When it’s lean and tight, it’s irresistible. “My Hair” builds on pinpoint playing from Gillingham with syncopated, swaggery punches of guitar and bass as Stanhope’s tight vocal glides over it all doling out the droll affirmative: “Like my hair to look this way / nothing wrong with my brain”. “City Boy”, which is dirtier, does something similar with brighter vibrance as the song jumps, switches and skips but the feel is constant. It’s this feel stewarded by Gillingham and Burns that allows them to go heavier, speed up tempos and helps the band push a maximalist attitude; convinced of having nothing to lose.

The only thing you could lose with Join Hands is a bit of patience. The band work to keep and mix in the ragged energy and edges bared on 2024’s Slap EP with a dance-floor sensibility. “This Life” builds a good momentum but takes a distorted up-tempo detour, swerving away from the groove the band was good with. The outro is a repeat of this but returns electrocuted with its hair on fire leaving you scratching your own head. Less a blend of two genres than a song with two bolted together. You can’t accuse them of being meagre; just that sometimes they do too much. “I Feel Severe” suffers from this — brash, loud and pounding with little of the dynamics the band show they’re adept at.

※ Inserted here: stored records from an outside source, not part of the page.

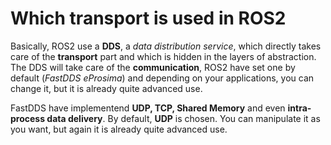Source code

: # Which transport is used in ROS2

  Basically, ROS2 use a **DDS**, a *data distribution service*, which directly takes care of the **transport** part and which is hidden in the layers of abstraction.
  The DDS will take care of the **communication**, ROS2 have set one by default (*FastDDS eProsima*) and depending on your applications, you can change it, 
  but it is already quite advanced use.
  
  FastDDS have implementend **UDP, TCP, Shared Memory** and even **intra-process data delivery**. By default, **UDP** is chosen. You can manipulate it as you want, but again
  it is already quite advanced use.
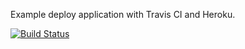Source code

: Example deploy application with Travis CI and Heroku.

[![Build Status](https://travis-ci.org/marianaalbano/simple-unittest.svg?branch=master)](https://travis-ci.org/marianaalbano/simple-unittest)
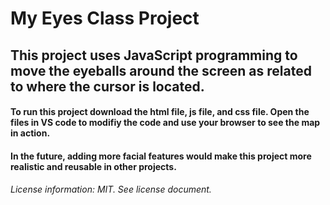 # My Eyes Class Project
## This project uses JavaScript programming to move the eyeballs around the screen as related to where the cursor is located. 

#### To run this project download the html file, js file, and css file. Open the files in VS code to modifiy the code and use your browser to see the map in action.
#### In the future, adding more facial features would make this project more realistic and reusable in other projects. 


###### License information: MIT. See license document. 
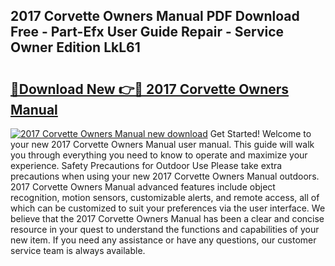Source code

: ## 2017 Corvette Owners Manual PDF Download Free - Part-Efx User Guide Repair - Service Owner Edition LkL61

# <h2><a href="http://bc42075.oget.top/?id=2017+Corvette+Owners+Manual">🔗Download New 👉🔴 2017 Corvette Owners Manual</a></h2>

[![2017 Corvette Owners Manual new download](https://i.imgur.com/5g1atiW.png)](http://bc42075.oget.top/?id=2017+Corvette+Owners+Manual)
Get Started! Welcome to your new 2017 Corvette Owners Manual user manual. This guide will walk you through everything you need to know to operate and maximize your experience. Safety Precautions for Outdoor Use Please take extra precautions when using your new 2017 Corvette Owners Manual outdoors. 2017 Corvette Owners Manual advanced features include object recognition, motion sensors, customizable alerts, and remote access, all of which can be customized to suit your preferences via the user interface. We believe that the 2017 Corvette Owners Manual has been a clear and concise resource in your quest to understand the functions and capabilities of your new item. If you need any assistance or have any questions, our customer service team is always available.
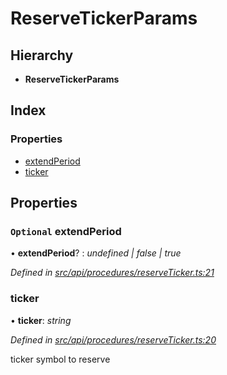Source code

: # ReserveTickerParams

## Hierarchy

* **ReserveTickerParams**

## Index

### Properties

* [extendPeriod](reservetickerparams.md#optional-extendperiod)
* [ticker](reservetickerparams.md#ticker)

## Properties

### `Optional` extendPeriod

• **extendPeriod**? : _undefined \| false \| true_

_Defined in_ [_src/api/procedures/reserveTicker.ts:21_](https://github.com/PolymathNetwork/polymesh-sdk/blob/959efb76/src/api/procedures/reserveTicker.ts#L21)

### ticker

• **ticker**: _string_

_Defined in_ [_src/api/procedures/reserveTicker.ts:20_](https://github.com/PolymathNetwork/polymesh-sdk/blob/959efb76/src/api/procedures/reserveTicker.ts#L20)

ticker symbol to reserve

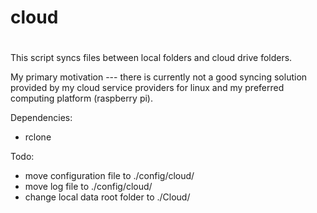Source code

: #
# cloud
#

This script syncs files between local folders and cloud drive folders.

My primary motivation --- there is currently not a good syncing solution provided by my cloud service providers for linux and my preferred computing platform (raspberry pi).

Dependencies:
* rclone

Todo:
* move configuration file to ./config/cloud/
* move log file to ./config/cloud/
* change local data root folder to ./Cloud/

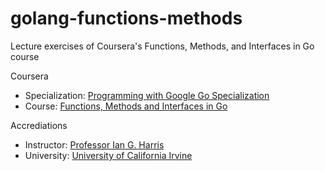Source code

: # golang-functions-methods
Lecture exercises of Coursera's Functions, Methods, and Interfaces in Go course

Coursera
 - Specialization: [Programming with Google Go Specialization](https://www.coursera.org/specializations/google-golang)
 - Course: [Functions, Methods and Interfaces in Go](https://www.coursera.org/learn/golang-functions-methods/)

Accrediations
 - Instructor: [Professor Ian G. Harris](https://www.ics.uci.edu/~harris/)
 - University: [University of California Irvine](https://uci.edu/)
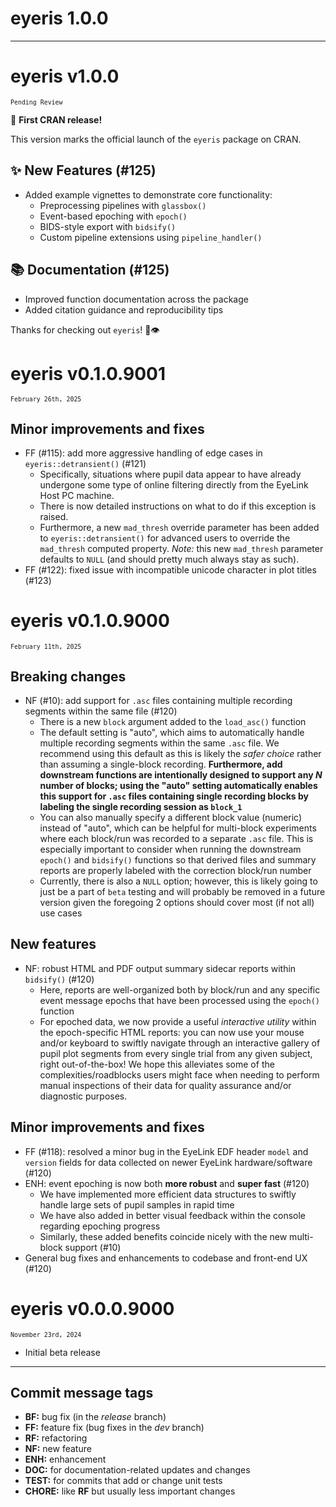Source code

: # eyeris 1.0.0

---

# eyeris v1.0.0
<small>`Pending Review`</small>

🎉 **First CRAN release!**

This version marks the official launch of the `eyeris` package on CRAN.

## ✨ New Features (#125)
* Added example vignettes to demonstrate core functionality:
  * Preprocessing pipelines with `glassbox()`
  * Event-based epoching with `epoch()`
  * BIDS-style export with `bidsify()`
  * Custom pipeline extensions using `pipeline_handler()`

## 📚 Documentation (#125)
* Improved function documentation across the package
* Added citation guidance and reproducibility tips

Thanks for checking out `eyeris`! 🧠👁️

# eyeris v0.1.0.9001
<small>`February 26th, 2025`</small>

## Minor improvements and fixes
* FF (#115): add more aggressive handling of edge cases in `eyeris::detransient()` (#121)
  * Specifically, situations where pupil data appear to have already undergone some type of online filtering directly from the EyeLink Host PC machine.
  * There is now detailed instructions on what to do if this exception is raised.
  * Furthermore, a new `mad_thresh` override parameter has been added to `eyeris::detransient()` for advanced users to override the `mad_thresh` computed property. *Note:* this new `mad_thresh` parameter defaults to `NULL` (and should pretty much always stay as such).
* FF (#122): fixed issue with incompatible unicode character in plot titles (#123)

# eyeris v0.1.0.9000
<small>`February 11th, 2025`</small>

## Breaking changes
* NF (#10): add support for `.asc` files containing multiple recording segments within the same file (#120)
  * There is a new `block` argument added to the `load_asc()` function
  * The default setting is "auto", which aims to automatically handle multiple recording segments within the same `.asc` file. We recommend using this default as this is likely the *safer choice* rather than assuming a single-block recording. **Furthermore, add downstream functions are intentionally designed to support any _N_ number of blocks; using the "auto" setting automatically enables this support for `.asc` files containing single recording blocks by labeling the single recording session as `block_1`**
  * You can also manually specify a different block value (numeric) instead of "auto", which can be helpful for multi-block experiments where each block/run was recorded to a separate `.asc` file. This is especially important to consider when running the downstream `epoch()` and `bidsify()` functions so that derived files and summary reports are properly labeled with the correction block/run number
  * Currently, there is also a `NULL` option; however, this is likely going to just be a part of `beta` testing and will probably be removed in a future version given the foregoing 2 options should cover most (if not all) use cases
  
## New features 
* NF: robust HTML and PDF output summary sidecar reports within `bidsify()` (#120)
  * Here, reports are well-organized both by block/run and any specific event message epochs that have been processed using the `epoch()` function
  * For epoched data, we now provide a useful *interactive utility* within the epoch-specific HTML reports: you can now use your mouse and/or keyboard to swiftly navigate through an interactive gallery of pupil plot segments from every single trial from any given subject, right out-of-the-box! We hope this alleviates some of the complexities/roadblocks users might face when needing to perform manual inspections of their data for quality assurance and/or diagnostic purposes.

## Minor improvements and fixes
* FF (#118): resolved a minor bug in the EyeLink EDF header `model` and `version` fields for data collected on newer EyeLink hardware/software (#120)
* ENH: event epoching is now both **more robust** and **super fast** (#120)
  * We have implemented more efficient data structures to swiftly handle large sets of pupil samples in rapid time
  * We have also added in better visual feedback within the console regarding epoching progress
  * Similarly, these added benefits coincide nicely with the new multi-block support (#10)
* General bug fixes and enhancements to codebase and front-end UX (#120)

# eyeris v0.0.0.9000
<small>`November 23rd, 2024`</small>

* Initial beta release

---

## Commit message tags
* **BF:** bug fix (in the *release* branch)
* **FF:** feature fix (bug fixes in the *dev* branch)
* **RF:** refactoring
* **NF:** new feature
* **ENH:** enhancement
* **DOC:** for documentation-related updates and changes
* **TEST:** for commits that add or change unit tests
* **CHORE:** like **RF** but usually less important changes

Showing a degree of self-awareness immediately after “I Feel Severe” is the elegant “Bubbles”, a lament laden with sampled Bollywood strings. Though in the middle it’s spliced with a funked-up groove where the strings were leading wonderful by themselves. Closer “Hollywood Swingers” is another meld where Stanhope pirouettes on a twirling beat surrounded by a cascade of distorted and twinkling guitar lines before the strange harmonies give way to an alienating submerged and thumping left-turn in the middle. Mercifully a reprieve of that beautiful chorus returns before it (deservedly this time) blows out again. These two tracks illustrate an undeniable ingenuity when you hear them, it also reveals an anxiety to often tie their great ideas with others that don’t mutually benefit them. For what ends is unclear.

The creative choices to splice, juxtapose and mess with the song structures that don’t work are conscious ones driven by the same tenacity that shapes the best songs of Join Hands, so the band is not misguided in trying them – overexcited would be more accurate. Marco Pierre White said of young chefs: “When they’re young, they tend to overwork it. They’re given all this information, all this knowledge, all this skill and they feel they have to use it.” This sums it up well. congratulations are a bright band; let’s hope they don’t prevent themselves from becoming a great one.